AbstractsPhysics

In living cells, calcium ions (Ca2+) play an important role as an intracellular second messenger. It mediates the regulation of cellular processes such as gene expression, initiation of vesicle fusion in synapses, is used in muscle contraction and is believed to play a fundamental role in synaptic plasticity as a molecular substrate for learning. The Ca2+ signals are created by the fact that the concentration of Ca2+ in the cytosol is four orders of magnitude lower than in the extracellular fluid as well as in cytoplasmic compartments such as the endoplasmic reticulum (ER). This enables fast increments in the cytosol concentration, which is regulated back to normal concentration by different mechanisms. In this project, the connection between Ca2+ signals of different cells was analysed using different correlation techniques: cross-correlation of continuous signals and digitalised signals.
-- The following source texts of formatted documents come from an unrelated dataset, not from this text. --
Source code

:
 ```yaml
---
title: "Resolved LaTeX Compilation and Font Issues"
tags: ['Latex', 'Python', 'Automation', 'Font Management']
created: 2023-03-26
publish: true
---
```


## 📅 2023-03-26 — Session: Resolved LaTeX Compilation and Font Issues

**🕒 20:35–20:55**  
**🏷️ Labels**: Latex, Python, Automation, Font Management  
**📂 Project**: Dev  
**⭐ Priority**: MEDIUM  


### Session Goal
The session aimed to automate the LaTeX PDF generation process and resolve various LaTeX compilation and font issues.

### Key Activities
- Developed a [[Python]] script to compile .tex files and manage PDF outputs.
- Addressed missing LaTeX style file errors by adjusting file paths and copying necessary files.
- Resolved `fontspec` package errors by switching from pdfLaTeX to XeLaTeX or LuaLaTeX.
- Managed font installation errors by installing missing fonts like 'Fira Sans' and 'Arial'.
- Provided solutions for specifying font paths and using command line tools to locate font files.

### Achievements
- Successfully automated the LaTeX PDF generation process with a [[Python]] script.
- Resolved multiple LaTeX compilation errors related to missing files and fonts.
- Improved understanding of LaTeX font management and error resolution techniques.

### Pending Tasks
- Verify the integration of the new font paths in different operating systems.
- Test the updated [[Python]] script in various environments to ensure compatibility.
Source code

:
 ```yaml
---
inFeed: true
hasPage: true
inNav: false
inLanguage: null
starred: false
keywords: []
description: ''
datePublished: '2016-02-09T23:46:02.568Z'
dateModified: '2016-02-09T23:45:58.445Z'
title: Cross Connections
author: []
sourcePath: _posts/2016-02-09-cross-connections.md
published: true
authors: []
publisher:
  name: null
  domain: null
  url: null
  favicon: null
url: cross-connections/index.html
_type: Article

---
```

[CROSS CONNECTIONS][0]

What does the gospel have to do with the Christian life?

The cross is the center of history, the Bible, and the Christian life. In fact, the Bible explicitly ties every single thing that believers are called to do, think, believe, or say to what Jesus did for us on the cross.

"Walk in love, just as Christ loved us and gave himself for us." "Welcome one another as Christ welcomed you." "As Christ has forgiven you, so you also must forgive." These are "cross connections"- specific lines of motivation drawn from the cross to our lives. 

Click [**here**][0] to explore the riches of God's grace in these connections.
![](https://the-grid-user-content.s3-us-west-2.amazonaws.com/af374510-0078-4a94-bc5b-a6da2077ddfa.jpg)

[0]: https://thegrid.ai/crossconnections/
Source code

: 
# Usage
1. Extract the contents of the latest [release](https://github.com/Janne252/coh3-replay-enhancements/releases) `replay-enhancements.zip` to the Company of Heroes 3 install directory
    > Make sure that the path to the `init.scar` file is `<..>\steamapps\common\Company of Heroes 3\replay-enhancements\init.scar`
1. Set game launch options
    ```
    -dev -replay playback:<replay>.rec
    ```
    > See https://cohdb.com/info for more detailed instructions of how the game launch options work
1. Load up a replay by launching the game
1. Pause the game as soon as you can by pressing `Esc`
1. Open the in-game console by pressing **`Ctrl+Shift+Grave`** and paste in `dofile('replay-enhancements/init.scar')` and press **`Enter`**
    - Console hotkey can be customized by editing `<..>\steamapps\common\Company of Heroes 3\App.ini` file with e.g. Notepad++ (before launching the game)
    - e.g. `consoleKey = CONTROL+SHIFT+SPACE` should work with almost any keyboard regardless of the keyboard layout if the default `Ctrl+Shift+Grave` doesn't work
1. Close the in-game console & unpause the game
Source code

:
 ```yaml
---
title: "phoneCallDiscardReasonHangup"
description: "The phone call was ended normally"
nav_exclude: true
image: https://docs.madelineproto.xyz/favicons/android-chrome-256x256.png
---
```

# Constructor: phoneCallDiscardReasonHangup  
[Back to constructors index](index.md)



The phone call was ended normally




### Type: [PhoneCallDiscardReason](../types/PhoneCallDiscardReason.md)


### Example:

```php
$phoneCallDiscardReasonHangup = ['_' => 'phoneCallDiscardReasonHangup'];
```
Therefore a software tool was developed in MATLAB, which takes Ca2+ recordings from time-lapse fluorescence microscopy as input and calculates the pair wise correlation for all cells. The software was tested by using previous data from experiments with embryonic stem cells from mouse (mES) and human (hES) as well as data from recordings done as part of the project. The study shows that the mathematical method of cross-correlation can successfully be applied to quantitative and qualititative analysis of Ca2+ signals. Furthermore, there exist strongly correlated cells in colonies of mES cells and hES cells. We suggest the synchronisation is achieved by physical coupling implicating a decrease of correlation as the distance increases for strong correlations. In addition, the lag used by the cross-correlation function (an effective phase shift) decreases as the correlation coefficient increases and increases as the intercellular distance increases for high correlation coefficients. Interestingly, the number of cells included in small scale clusters of strongly correlated cells is significantly larger for the differentiating mES cells than for the proliferating mÉS cells. In a broader perspective, the developed software might be usd in for instance analysis of cellular electrical activity and shows the relevance of applying methods from the exact sciences to biology.